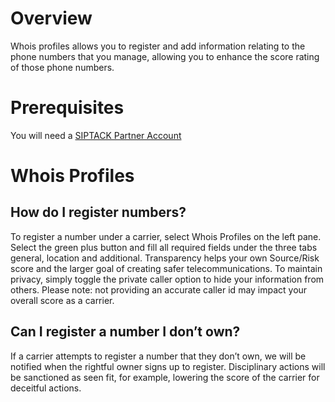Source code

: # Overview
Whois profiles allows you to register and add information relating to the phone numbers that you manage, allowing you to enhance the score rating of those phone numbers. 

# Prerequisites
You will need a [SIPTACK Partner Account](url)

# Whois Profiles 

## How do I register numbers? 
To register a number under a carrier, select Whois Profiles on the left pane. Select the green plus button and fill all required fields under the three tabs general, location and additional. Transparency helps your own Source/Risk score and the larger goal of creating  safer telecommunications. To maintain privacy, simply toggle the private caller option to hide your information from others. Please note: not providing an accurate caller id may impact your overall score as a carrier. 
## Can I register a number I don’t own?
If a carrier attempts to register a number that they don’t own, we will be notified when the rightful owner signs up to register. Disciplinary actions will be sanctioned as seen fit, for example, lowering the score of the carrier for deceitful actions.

* * *

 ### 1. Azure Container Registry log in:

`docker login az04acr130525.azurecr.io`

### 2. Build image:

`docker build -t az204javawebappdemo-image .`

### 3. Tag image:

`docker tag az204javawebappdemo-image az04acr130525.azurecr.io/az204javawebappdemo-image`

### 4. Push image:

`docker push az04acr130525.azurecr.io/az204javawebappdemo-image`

* _Description of the task_
Where a line above contains the word "image", show that line.

* _Completed task_
### 2. Build image:
`docker build -t az204javawebappdemo-image .`
### 3. Tag image:
`docker tag az204javawebappdemo-image az04acr130525.azurecr.io/az204javawebappdemo-image`
### 4. Push image:
`docker push az04acr130525.azurecr.io/az204javawebappdemo-image`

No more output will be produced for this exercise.